Bundesgerichtshof
Beschl. v. 06.02.1984, Az.: NotZ 16/83
Residenzpflicht; Befreiung; Anwaltnotar; Eigenheim; Nurnotar; Amtssitz
Bibliographie
- Gericht
- BGH
- Datum
- 06.02.1984
- Aktenzeichen
- NotZ 16/83
- Entscheidungsform
- Beschluss
- Referenz
- WKRS 1984, 19174
- Entscheidungsname
- [keine Angabe]
- ECLI
- [keine Angabe]
Verfahrensgang
- vorgehend
- OLG Schleswig - 06.09.1983 - AZ: 4 VA (Not) 9/82
Rechtsgrundlage
Fundstellen
- DNotZ 1984, 634-635
- JurBüro 1984, 1345
- MDR 1984, 1023 (Volltext mit amtl. LS)
Verfahrensgegenstand
Anforderung von Kammerbeiträgen
Amtlicher Leitsatz
Zu den Voraussetzungen der Befreiung von der Residenzpflicht bei einem Anwaltsnotar, der ein Eigenheim außerhalb seines Amtssitzes bewohnt, das im Amtsbereich eines Nurnotars liegt.
Der Bundesgerichtshof, Senat für Notarsachen, hat
am 6. Februar 1984
durch
den Vorsitzenden Richter Dr. Krohn, die Richter Dr. Gribbohm und Dr. Jähnke sowie
die Notare Dr. Kaiser und Dr. Rendtorff
beschlossen:
Tenor:
Die sofortige Beschwerde der Antragstellerin gegen den Beschluß des Senats für Notarsachen des Schleswig-Holsteinischen Oberlandesgerichts in Schleswig vom 6. September 1983 - 4 VA (Not) 9/82 - wird zurückgewiesen.
Die Antragstellerin hat die Kosten des Rechtsmittels zu tragen und der Antragsgegnerin die ihr im Beschwerdeverfahren entstandenen notwendigen außergerichtlichen Auslagen zu erstatten.
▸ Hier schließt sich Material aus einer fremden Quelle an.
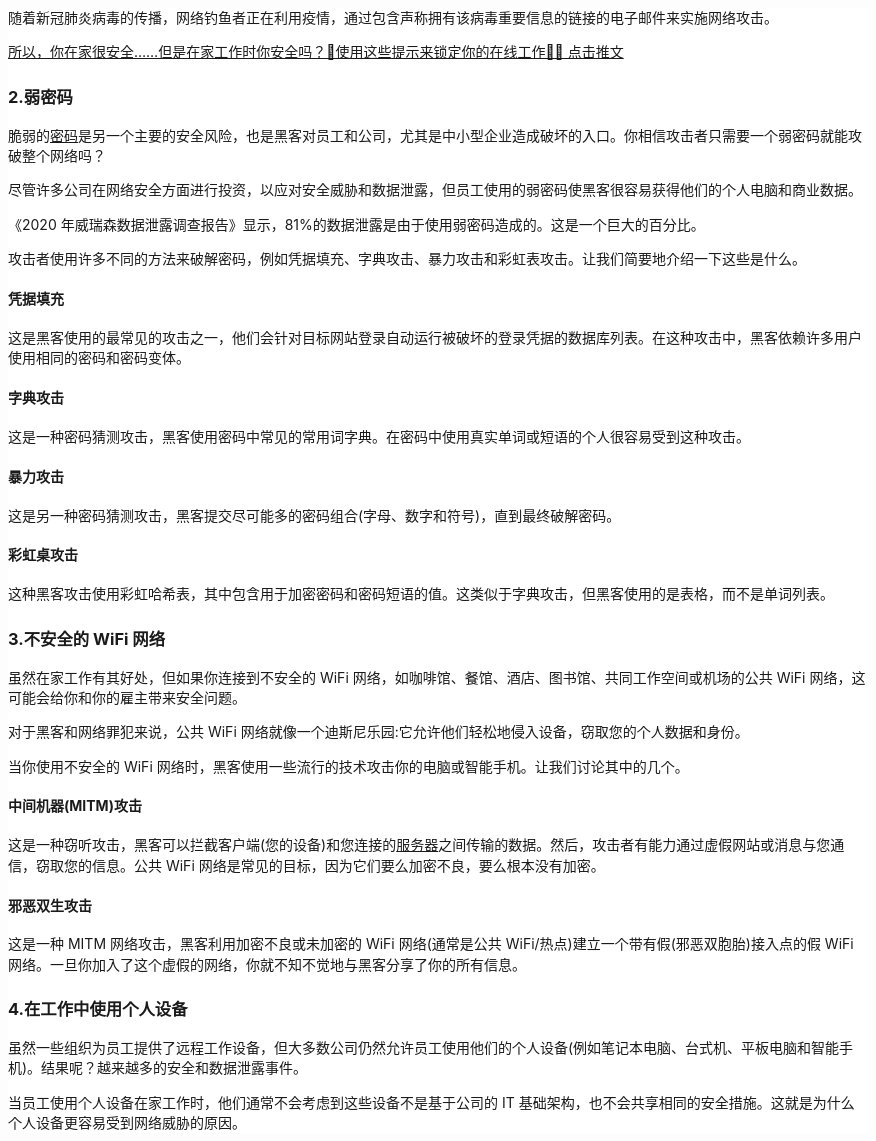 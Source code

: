 随着新冠肺炎病毒的传播，网络钓鱼者正在利用疫情，通过包含声称拥有该病毒重要信息的链接的电子邮件来实施网络攻击。

[所以，你在家很安全……但是在家工作时你安全吗？👀使用这些提示来锁定你的在线工作👨‍💻 点击推文](https://twitter.com/intent/tweet?url=https%3A%2F%2Fkinsta.com%2Fblog%2Fwork-from-home-security%2F&via=kinsta&text=So%2C+you%E2%80%99re+staying+safe+at+home%E2%80%A6+but+are+you+staying+safe+while+working+from+home%3F+%F0%9F%91%80+Use+these+tips+to+lock+down+your+online+work+%F0%9F%91%A8%E2%80%8D%F0%9F%92%BB&hashtags=CyberSecurity%2CWFH)

### 2.弱密码

脆弱的[密码](https://kinsta.com/blog/change-wordpress-password/)是另一个主要的安全风险，也是黑客对员工和公司，尤其是中小型企业造成破坏的入口。你相信攻击者只需要一个弱密码就能攻破整个网络吗？

尽管许多公司在网络安全方面进行投资，以应对安全威胁和数据泄露，但员工使用的弱密码使黑客很容易获得他们的个人电脑和商业数据。

《2020 年威瑞森数据泄露调查报告》显示，81%的数据泄露是由于使用弱密码造成的。这是一个巨大的百分比。

攻击者使用许多不同的方法来破解密码，例如凭据填充、字典攻击、暴力攻击和彩虹表攻击。让我们简要地介绍一下这些是什么。

#### 凭据填充

这是黑客使用的最常见的攻击之一，他们会针对目标网站登录自动运行被破坏的登录凭据的数据库列表。在这种攻击中，黑客依赖许多用户使用相同的密码和密码变体。

#### 字典攻击

这是一种密码猜测攻击，黑客使用密码中常见的常用词字典。在密码中使用真实单词或短语的个人很容易受到这种攻击。

#### 暴力攻击

这是另一种密码猜测攻击，黑客提交尽可能多的密码组合(字母、数字和符号)，直到最终破解密码。

#### 彩虹桌攻击

这种黑客攻击使用彩虹哈希表，其中包含用于加密密码和密码短语的值。这类似于字典攻击，但黑客使用的是表格，而不是单词列表。


### 3.不安全的 WiFi 网络

虽然在家工作有其好处，但如果你连接到不安全的 WiFi 网络，如咖啡馆、餐馆、酒店、图书馆、共同工作空间或机场的公共 WiFi 网络，这可能会给你和你的雇主带来安全问题。

对于黑客和网络罪犯来说，公共 WiFi 网络就像一个迪斯尼乐园:它允许他们轻松地侵入设备，窃取您的个人数据和身份。

当你使用不安全的 WiFi 网络时，黑客使用一些流行的技术攻击你的电脑或智能手机。让我们讨论其中的几个。

#### 中间机器(MITM)攻击

这是一种窃听攻击，黑客可以拦截客户端(您的设备)和您连接的[服务器](https://kinsta.com/blog/nginx-vs-apache/)之间传输的数据。然后，攻击者有能力通过虚假网站或消息与您通信，窃取您的信息。公共 WiFi 网络是常见的目标，因为它们要么加密不良，要么根本没有加密。

#### 邪恶双生攻击

这是一种 MITM 网络攻击，黑客利用加密不良或未加密的 WiFi 网络(通常是公共 WiFi/热点)建立一个带有假(邪恶双胞胎)接入点的假 WiFi 网络。一旦你加入了这个虚假的网络，你就不知不觉地与黑客分享了你的所有信息。

### 4.在工作中使用个人设备

虽然一些组织为员工提供了远程工作设备，但大多数公司仍然允许员工使用他们的个人设备(例如笔记本电脑、台式机、平板电脑和智能手机)。结果呢？越来越多的安全和数据泄露事件。

当员工使用个人设备在家工作时，他们通常不会考虑到这些设备不是基于公司的 IT 基础架构，也不会共享相同的安全措施。这就是为什么个人设备更容易受到网络威胁的原因。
Der Geschäftswert wird für das Beschwerdeverfahren auf 1.500 DM festgesetzt.
Gründe
I.
Die Antragstellerin ist seit April 1981 als Notarin mit dem Amtssitz in Geesthacht Mitglied der Antragsgegnerin. Auf der Grundlage einer genehmigten Beitragsordnung (BeitrO-SchlHA 1982, 8, 164) forderte der Vorstand der Antragsgegnerin deren Mitglieder unter anderem zu folgenden Zahlungen auf:
- 1.
durch Rundschreiben vom 15. Oktober 1981 zur Zahlung von 250 DM Beitrag zur Vertrauensschadensversicherung für das Versicherungsjahr 1981/82 und von 375 DM als Hälfte des Beitrags für den Vertrauensschadenfonds, insgesamt also 625 DM, binnen zwei Wochen;
- 2.
durch Rundschreiben vom 15. April 1982 zur Zahlung von 250 DM Beitrag zur Vertrauensschadensversicherung für das Versicherungsjahr 1982/83 und von 375 DM als zweite Rate des Beitrags für den Vertrauensschadenfonds, insgesamt also 625 DM, binnen zwei Wochen;
- 3.
durch Rundschreiben vom 31. Dezember 1982 zur Zahlung von 250 DM als Beitrag zur Vertrauensschadensversicherung für den Zeitraum vom 1. April 1983 bis zum 1. April 1984, und zwar gleichzeitig mit dem Kammerbeitrag von 140 DM für das erste Kalenderhalbjahr 1983 bis spätestens 31. Januar 1983.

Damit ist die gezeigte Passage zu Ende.